The author, Enid Blyton (born 11 August 1897), grew up in London. She finished school in 1915 and began training as a primary school teacher in 1916. One of her brothers, Hanly, fought in the First World War with the Machine Gun Corps and survived. She qualified in 1918 and began writing in 1920. Her first book, a collection of poems, was published in 1922. She married in 1924 and soon became prolific in writing plays and story books. By the 1940s she could see the value of writing a whole series of books featuring the same characters, the Famous Five, for example, first appearing in the same year as this book. The success of the vast majority of her books was enhanced by the use of gifted illustrators, such as Eileen Roper and Horace Knowles, whose drawings appear in this book.

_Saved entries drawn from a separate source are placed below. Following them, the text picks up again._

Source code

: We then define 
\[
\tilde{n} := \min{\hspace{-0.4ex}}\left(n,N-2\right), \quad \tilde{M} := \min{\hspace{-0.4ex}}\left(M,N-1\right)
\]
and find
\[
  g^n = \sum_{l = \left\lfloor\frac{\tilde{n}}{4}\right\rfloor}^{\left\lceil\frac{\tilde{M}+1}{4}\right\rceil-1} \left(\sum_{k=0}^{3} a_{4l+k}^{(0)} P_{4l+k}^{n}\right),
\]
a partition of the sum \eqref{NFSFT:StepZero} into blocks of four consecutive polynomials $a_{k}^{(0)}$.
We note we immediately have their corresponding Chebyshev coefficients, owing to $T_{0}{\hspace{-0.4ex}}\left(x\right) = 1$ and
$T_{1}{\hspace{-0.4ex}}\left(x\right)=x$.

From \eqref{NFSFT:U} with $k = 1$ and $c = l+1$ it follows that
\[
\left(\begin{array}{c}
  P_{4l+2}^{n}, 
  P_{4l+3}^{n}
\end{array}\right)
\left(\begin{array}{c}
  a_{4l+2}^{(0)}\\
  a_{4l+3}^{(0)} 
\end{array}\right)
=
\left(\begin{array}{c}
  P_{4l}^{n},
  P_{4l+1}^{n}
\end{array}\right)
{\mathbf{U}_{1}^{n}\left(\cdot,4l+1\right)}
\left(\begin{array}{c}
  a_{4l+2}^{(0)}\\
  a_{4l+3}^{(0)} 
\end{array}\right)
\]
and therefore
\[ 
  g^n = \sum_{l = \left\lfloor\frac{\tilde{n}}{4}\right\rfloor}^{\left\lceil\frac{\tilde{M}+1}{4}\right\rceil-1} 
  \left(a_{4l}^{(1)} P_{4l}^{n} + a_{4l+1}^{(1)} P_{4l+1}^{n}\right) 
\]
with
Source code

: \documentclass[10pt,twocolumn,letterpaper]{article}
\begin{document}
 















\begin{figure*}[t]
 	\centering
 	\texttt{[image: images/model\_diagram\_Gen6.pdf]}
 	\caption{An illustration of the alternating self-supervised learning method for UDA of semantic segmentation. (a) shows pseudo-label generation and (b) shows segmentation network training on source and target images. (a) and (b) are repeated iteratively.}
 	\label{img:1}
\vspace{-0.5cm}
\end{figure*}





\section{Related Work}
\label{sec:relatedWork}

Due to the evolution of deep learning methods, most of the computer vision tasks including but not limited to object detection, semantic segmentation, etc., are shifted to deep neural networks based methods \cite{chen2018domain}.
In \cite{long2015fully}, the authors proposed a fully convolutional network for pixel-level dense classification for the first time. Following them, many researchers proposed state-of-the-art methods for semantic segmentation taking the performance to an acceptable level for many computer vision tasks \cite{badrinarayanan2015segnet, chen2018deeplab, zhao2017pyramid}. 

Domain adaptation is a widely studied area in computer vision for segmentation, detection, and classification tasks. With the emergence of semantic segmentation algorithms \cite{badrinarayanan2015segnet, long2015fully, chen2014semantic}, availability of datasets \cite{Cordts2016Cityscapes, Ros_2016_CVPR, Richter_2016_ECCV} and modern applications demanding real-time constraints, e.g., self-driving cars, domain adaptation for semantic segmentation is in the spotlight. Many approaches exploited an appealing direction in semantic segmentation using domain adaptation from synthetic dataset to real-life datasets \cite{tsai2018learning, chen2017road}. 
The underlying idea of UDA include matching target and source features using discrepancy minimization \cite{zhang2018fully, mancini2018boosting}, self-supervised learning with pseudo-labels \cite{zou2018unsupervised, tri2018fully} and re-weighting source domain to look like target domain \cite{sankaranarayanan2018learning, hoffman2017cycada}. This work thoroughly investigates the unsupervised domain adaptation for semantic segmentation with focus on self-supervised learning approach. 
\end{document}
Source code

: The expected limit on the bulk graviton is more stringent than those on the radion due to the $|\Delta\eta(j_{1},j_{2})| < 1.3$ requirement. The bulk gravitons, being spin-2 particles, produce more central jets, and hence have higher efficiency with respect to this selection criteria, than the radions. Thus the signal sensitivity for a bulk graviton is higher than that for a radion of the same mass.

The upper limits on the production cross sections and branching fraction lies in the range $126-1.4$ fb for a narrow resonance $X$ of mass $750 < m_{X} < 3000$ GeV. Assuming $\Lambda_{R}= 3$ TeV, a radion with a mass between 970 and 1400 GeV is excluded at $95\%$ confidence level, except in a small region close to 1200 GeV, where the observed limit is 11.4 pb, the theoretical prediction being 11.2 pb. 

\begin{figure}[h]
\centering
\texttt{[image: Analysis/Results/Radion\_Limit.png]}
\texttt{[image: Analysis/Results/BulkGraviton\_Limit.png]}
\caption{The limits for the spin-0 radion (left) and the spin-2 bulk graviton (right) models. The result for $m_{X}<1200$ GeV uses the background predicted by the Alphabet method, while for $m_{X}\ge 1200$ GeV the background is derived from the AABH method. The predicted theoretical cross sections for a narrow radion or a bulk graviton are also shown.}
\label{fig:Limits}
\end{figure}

Beyond its moral emphasis, this book is significant for its teaching about fear and courage to children living through the violence of the Second World War. At an early stage in the journey, one of the adults, called Mr Fearful, refuses to cross the River Trouble at the Ford of Determination:
“He wept bitterly as he saw the others going off towards the hill in the distance. But he was much too afraid to go across the river by himself.”
Later another adult, Dick Cowardly, flees at the sight of a group of soldiers guarding the road ahead of them:
“I daren't stay here to face those soldiers. We shall be cut to pieces! We shall be taken prisoner!... I want to go back home. I daren't face any more dangers. Better to be safe in the City of Turmoil with this load on my shoulders than cut to pieces by fierce soldiers!”
The soldiers are in fact guarding the House of Peace and Peter realises Dick Cowardly’s mistake:
“Poor Dick Cowardly. He could easily have stayed and gone with us. If only he had had a little more courage and had kept with us.”